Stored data
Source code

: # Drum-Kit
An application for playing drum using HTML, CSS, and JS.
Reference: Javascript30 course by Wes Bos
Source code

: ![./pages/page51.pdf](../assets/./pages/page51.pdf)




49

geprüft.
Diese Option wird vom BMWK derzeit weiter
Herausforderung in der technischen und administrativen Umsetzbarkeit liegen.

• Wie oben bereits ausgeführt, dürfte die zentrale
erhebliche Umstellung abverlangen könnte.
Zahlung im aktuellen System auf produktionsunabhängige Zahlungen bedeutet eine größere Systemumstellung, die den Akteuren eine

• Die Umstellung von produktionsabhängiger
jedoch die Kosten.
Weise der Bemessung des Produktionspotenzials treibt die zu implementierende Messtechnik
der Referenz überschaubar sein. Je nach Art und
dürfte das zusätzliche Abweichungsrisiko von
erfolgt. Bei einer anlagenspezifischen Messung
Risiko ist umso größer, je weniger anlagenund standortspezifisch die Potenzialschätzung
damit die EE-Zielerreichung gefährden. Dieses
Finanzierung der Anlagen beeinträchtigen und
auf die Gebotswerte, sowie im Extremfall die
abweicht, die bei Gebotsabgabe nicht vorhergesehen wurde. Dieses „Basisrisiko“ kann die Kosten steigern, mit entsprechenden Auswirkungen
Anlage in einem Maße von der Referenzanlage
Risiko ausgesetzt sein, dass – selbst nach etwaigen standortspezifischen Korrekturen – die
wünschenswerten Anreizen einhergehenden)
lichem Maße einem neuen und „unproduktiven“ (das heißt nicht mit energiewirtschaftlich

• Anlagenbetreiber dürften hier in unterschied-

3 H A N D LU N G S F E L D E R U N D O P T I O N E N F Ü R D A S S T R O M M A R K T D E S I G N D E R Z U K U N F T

---

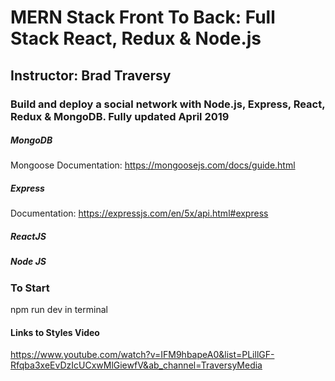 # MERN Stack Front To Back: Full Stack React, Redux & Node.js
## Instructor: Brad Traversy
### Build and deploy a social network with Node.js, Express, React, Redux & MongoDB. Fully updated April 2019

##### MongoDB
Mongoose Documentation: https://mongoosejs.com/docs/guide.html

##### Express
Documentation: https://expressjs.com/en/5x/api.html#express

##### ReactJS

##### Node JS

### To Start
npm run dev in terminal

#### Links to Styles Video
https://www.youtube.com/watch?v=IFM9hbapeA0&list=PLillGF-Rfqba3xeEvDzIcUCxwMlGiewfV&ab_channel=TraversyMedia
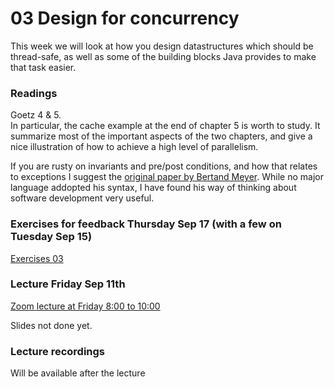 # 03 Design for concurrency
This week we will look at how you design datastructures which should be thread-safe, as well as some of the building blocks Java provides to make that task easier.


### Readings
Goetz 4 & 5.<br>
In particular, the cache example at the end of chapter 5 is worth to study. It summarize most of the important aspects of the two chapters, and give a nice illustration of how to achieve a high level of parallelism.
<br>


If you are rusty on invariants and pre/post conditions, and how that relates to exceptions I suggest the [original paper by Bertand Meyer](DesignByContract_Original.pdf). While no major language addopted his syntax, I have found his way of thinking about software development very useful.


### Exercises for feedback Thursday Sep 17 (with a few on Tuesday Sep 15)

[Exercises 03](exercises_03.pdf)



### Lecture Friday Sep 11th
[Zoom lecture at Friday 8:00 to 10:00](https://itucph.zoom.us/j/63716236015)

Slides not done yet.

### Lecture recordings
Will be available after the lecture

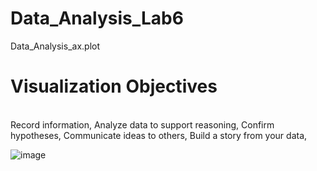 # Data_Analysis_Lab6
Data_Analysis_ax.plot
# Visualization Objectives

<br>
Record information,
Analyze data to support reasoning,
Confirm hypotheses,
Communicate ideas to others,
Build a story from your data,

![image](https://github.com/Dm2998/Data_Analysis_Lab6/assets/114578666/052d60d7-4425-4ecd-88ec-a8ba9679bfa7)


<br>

--

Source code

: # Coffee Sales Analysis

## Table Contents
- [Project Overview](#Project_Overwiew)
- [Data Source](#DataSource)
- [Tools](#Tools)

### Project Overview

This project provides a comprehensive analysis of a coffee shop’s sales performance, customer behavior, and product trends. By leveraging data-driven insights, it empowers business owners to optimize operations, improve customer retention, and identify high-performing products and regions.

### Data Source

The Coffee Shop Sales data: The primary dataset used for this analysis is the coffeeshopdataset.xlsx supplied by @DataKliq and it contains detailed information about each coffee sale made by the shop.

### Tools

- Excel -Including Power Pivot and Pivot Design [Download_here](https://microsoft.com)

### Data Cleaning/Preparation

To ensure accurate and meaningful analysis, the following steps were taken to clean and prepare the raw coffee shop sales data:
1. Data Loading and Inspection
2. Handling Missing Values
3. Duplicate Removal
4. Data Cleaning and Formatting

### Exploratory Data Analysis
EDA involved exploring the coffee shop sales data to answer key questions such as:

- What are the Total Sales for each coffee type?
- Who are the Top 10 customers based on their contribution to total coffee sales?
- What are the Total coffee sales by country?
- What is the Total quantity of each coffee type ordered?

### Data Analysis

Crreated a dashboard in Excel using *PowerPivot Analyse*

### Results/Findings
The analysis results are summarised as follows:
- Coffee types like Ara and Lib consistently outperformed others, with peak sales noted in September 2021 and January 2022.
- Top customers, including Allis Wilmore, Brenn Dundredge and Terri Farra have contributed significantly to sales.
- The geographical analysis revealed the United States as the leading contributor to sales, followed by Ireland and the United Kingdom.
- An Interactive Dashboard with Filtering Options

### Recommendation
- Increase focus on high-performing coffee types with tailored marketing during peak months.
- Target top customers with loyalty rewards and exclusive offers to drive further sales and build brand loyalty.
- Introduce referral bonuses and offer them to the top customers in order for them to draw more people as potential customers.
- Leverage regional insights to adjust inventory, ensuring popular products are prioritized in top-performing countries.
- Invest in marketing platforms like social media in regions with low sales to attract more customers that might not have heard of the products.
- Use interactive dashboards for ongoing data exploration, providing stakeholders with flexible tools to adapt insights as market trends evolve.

◆ **Required work**
Would you output, from the records above, exactly the run of lines that starts at the line containing "lichem Maße einem" and ends at the line containing "3 H A N D LU", and only that run?

◆ **Response to the task**
lichem Maße einem neuen und „unproduktiven“ (das heißt nicht mit energiewirtschaftlich

• Anlagenbetreiber dürften hier in unterschied-

3 H A N D LU N G S F E L D E R U N D O P T I O N E N F Ü R D A S S T R O M M A R K T D E S I G N D E R Z U K U N F T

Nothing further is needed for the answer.